If you’re really into the latest and greatest games, I’ve also heard good things about Gamefly. You’d have to look for yourself to determine if it’d be worth it for you and your family or not, but depending on your situation and the games you like to play, it might represent a good cost savings.
Update your Christmas traditions.
When we were getting our budget under control, we suggested a $10 Christmas to our extended family, and it’s become an absolute hit. It reduces how much we have to spend each year, reduces the clutter, and makes for more meaningful and fun gifts a lot of the time!

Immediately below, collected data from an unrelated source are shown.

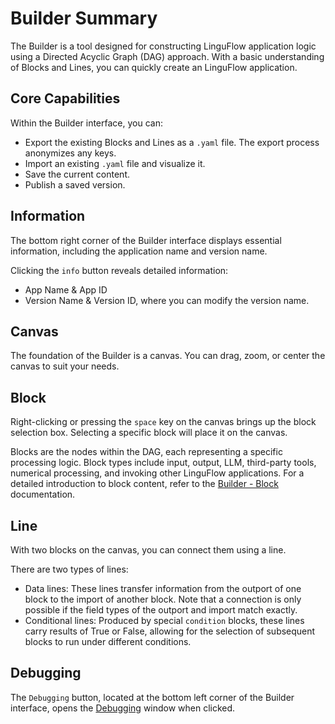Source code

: # Builder Summary

The Builder is a tool designed for constructing LinguFlow application logic using a Directed Acyclic Graph (DAG) approach. With a basic understanding of Blocks and Lines, you can quickly create an LinguFlow application.

## Core Capabilities

Within the Builder interface, you can:
- Export the existing Blocks and Lines as a `.yaml` file. The export process anonymizes any keys.
- Import an existing `.yaml` file and visualize it.
- Save the current content.
- Publish a saved version.

## Information

The bottom right corner of the Builder interface displays essential information, including the application name and version name.

Clicking the `info` button reveals detailed information:
- App Name & App ID
- Version Name & Version ID, where you can modify the version name.

## Canvas

The foundation of the Builder is a canvas. You can drag, zoom, or center the canvas to suit your needs.

## Block

Right-clicking or pressing the `space` key on the canvas brings up the block selection box. Selecting a specific block will place it on the canvas.

Blocks are the nodes within the DAG, each representing a specific processing logic. Block types include input, output, LLM, third-party tools, numerical processing, and invoking other LinguFlow applications. For a detailed introduction to block content, refer to the [Builder - Block]() documentation.

## Line

With two blocks on the canvas, you can connect them using a line.

There are two types of lines:
- Data lines: These lines transfer information from the outport of one block to the import of another block. Note that a connection is only possible if the field types of the outport and import match exactly.
- Conditional lines: Produced by special `condition` blocks, these lines carry results of True or False, allowing for the selection of subsequent blocks to run under different conditions.

## Debugging

The `Debugging` button, located at the bottom left corner of the Builder interface, opens the [Debugging]() window when clicked.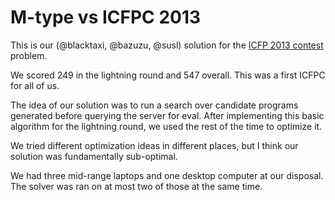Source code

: M-type vs ICFPC 2013
====================

This is our (@blacktaxi, @bazuzu, @susl) solution for the [ICFP 2013 contest](http://icfpc2013.cloudapp.net/) problem.

We scored 249 in the lightning round and 547 overall. This was a first ICFPC for all of us.

The idea of our solution was to run a search over candidate programs generated before querying the server for eval. After implementing this basic algorithm for the lightning round, we used the rest of the time to optimize it.

We tried different optimization ideas in different places, but I think our solution was fundamentally sub-optimal.

We had three mid-range laptops and one desktop computer at our disposal. The solver was ran on at most two of those at the same time.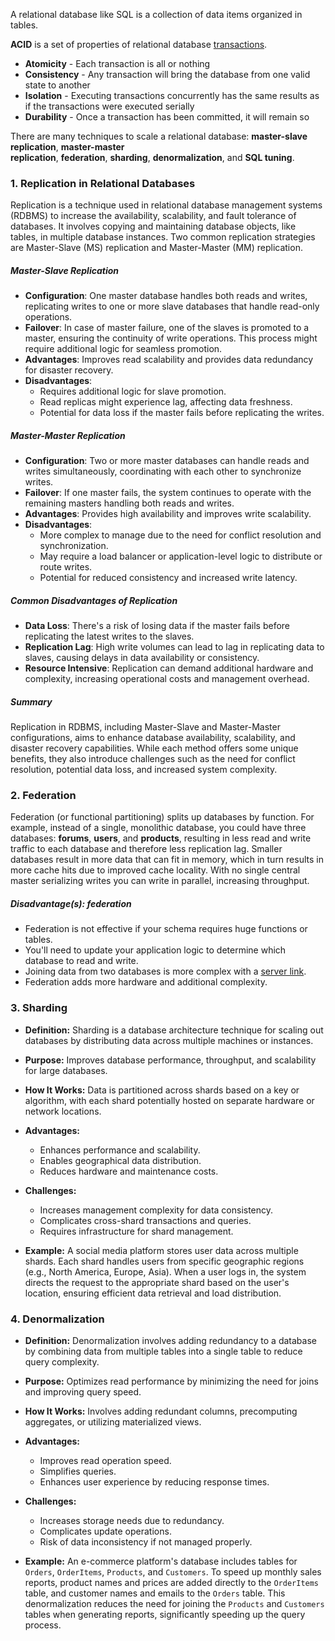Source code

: A relational database like SQL is a collection of data items organized in tables.

**ACID** is a set of properties of relational database [transactions](https://en.wikipedia.org/wiki/Database_transaction).

- **Atomicity** - Each transaction is all or nothing
- **Consistency** - Any transaction will bring the database from one valid state to another
- **Isolation** - Executing transactions concurrently has the same results as if the transactions were executed serially
- **Durability** - Once a transaction has been committed, it will remain so

There are many techniques to scale a relational database: **master-slave replication**, **master-master replication**, **federation**, **sharding**, **denormalization**, and **SQL tuning**.

### 1. Replication in Relational Databases

Replication is a technique used in relational database management systems (RDBMS) to increase the availability, scalability, and fault tolerance of databases. It involves copying and maintaining database objects, like tables, in multiple database instances. Two common replication strategies are Master-Slave (MS) replication and Master-Master (MM) replication.

##### Master-Slave Replication
- **Configuration**: One master database handles both reads and writes, replicating writes to one or more slave databases that handle read-only operations.
- **Failover**: In case of master failure, one of the slaves is promoted to a master, ensuring the continuity of write operations. This process might require additional logic for seamless promotion.
- **Advantages**: Improves read scalability and provides data redundancy for disaster recovery.
- **Disadvantages**:
  - Requires additional logic for slave promotion.
  - Read replicas might experience lag, affecting data freshness.
  - Potential for data loss if the master fails before replicating the writes.

##### Master-Master Replication
- **Configuration**: Two or more master databases can handle reads and writes simultaneously, coordinating with each other to synchronize writes.
- **Failover**: If one master fails, the system continues to operate with the remaining masters handling both reads and writes.
- **Advantages**: Provides high availability and improves write scalability.
- **Disadvantages**:
  - More complex to manage due to the need for conflict resolution and synchronization.
  - May require a load balancer or application-level logic to distribute or route writes.
  - Potential for reduced consistency and increased write latency.

##### Common Disadvantages of Replication
- **Data Loss**: There's a risk of losing data if the master fails before replicating the latest writes to the slaves.
- **Replication Lag**: High write volumes can lead to lag in replicating data to slaves, causing delays in data availability or consistency.
- **Resource Intensive**: Replication can demand additional hardware and complexity, increasing operational costs and management overhead.

##### Summary
Replication in RDBMS, including Master-Slave and Master-Master configurations, aims to enhance database availability, scalability, and disaster recovery capabilities. While each method offers some unique benefits, they also introduce challenges such as the need for conflict resolution, potential data loss, and increased system complexity.

### 2. Federation

Federation (or functional partitioning) splits up databases by function. For example, instead of a single, monolithic database, you could have three databases: **forums**, **users**, and **products**, resulting in less read and write traffic to each database and therefore less replication lag. Smaller databases result in more data that can fit in memory, which in turn results in more cache hits due to improved cache locality. With no single central master serializing writes you can write in parallel, increasing throughput.

##### Disadvantage(s): federation

- Federation is not effective if your schema requires huge functions or tables.
- You'll need to update your application logic to determine which database to read and write.
- Joining data from two databases is more complex with a [server link](http://stackoverflow.com/questions/5145637/querying-data-by-joining-two-tables-in-two-database-on-different-servers).
- Federation adds more hardware and additional complexity.

### 3. Sharding

- **Definition:** Sharding is a database architecture technique for scaling out databases by distributing data across multiple machines or instances.

- **Purpose:** Improves database performance, throughput, and scalability for large databases.

- **How It Works:** Data is partitioned across shards based on a key or algorithm, with each shard potentially hosted on separate hardware or network locations.

- **Advantages:**
  - Enhances performance and scalability.
  - Enables geographical data distribution.
  - Reduces hardware and maintenance costs.

- **Challenges:**
  - Increases management complexity for data consistency.
  - Complicates cross-shard transactions and queries.
  - Requires infrastructure for shard management.

- **Example:** A social media platform stores user data across multiple shards. Each shard handles users from specific geographic regions (e.g., North America, Europe, Asia). When a user logs in, the system directs the request to the appropriate shard based on the user's location, ensuring efficient data retrieval and load distribution.

### 4. Denormalization

- **Definition:** Denormalization involves adding redundancy to a database by combining data from multiple tables into a single table to reduce query complexity.

- **Purpose:** Optimizes read performance by minimizing the need for joins and improving query speed.

- **How It Works:** Involves adding redundant columns, precomputing aggregates, or utilizing materialized views.

- **Advantages:**
  - Improves read operation speed.
  - Simplifies queries.
  - Enhances user experience by reducing response times.

- **Challenges:**
  - Increases storage needs due to redundancy.
  - Complicates update operations.
  - Risk of data inconsistency if not managed properly.

- **Example:** An e-commerce platform's database includes tables for `Orders`, `OrderItems`, `Products`, and `Customers`. To speed up monthly sales reports, product names and prices are added directly to the `OrderItems` table, and customer names and emails to the `Orders` table. This denormalization reduces the need for joining the `Products` and `Customers` tables when generating reports, significantly speeding up the query process.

But that’s not the only way to reduce your holiday spending. You can also implement a Secret Santa tradition, or even have a White Elephant party in lieu of traditional gift giving.
It really depends on your family and your priorities. Some people prioritize the materialistic side of Christmas, and that’s okay, too! It just comes down to figuring out what cuts and changes you’re willing to make.
Try a spending freeze.
A spending freeze is exactly what it sounds like – freezing your unplanned spending for a period of time. And it’s surprisingly effective!
Whether you do it for a week, two weeks, or a month (or even a year – I’ve seen it done!) it’s a great way to get into the swing of a new budget and make you rethink bad habits.
It also makes things feel more fun and less restrictive, because it’s a short-term challenge, not a forever restriction.
By the end of your spending freeze, you’ll likely have a good chunk of money to use to pay down your debt. And once you’re debt free, you can use this method to quickly save for a vacation or something else that’s fun!
This can be helpful because it’s a third party looking in rather than you or someone else who’s personally invested – but of course that can be hard too, because you may have to face some hard truths. Like learning the truth about debt so you can deal with it and get it paid off.
But ultimately, figuring out where your money is going and where it should go is a great way to make your life less stressful.
One place I recommend for this service is to Become a Member of Navy Federal Credit Union – it’s free, and they’re super trustworthy.
Seriously, reducing your spending doesn’t have to be a painful experience! There are a lot of super simple ways you can save money each week that, over time, will become just a normal part of your routine.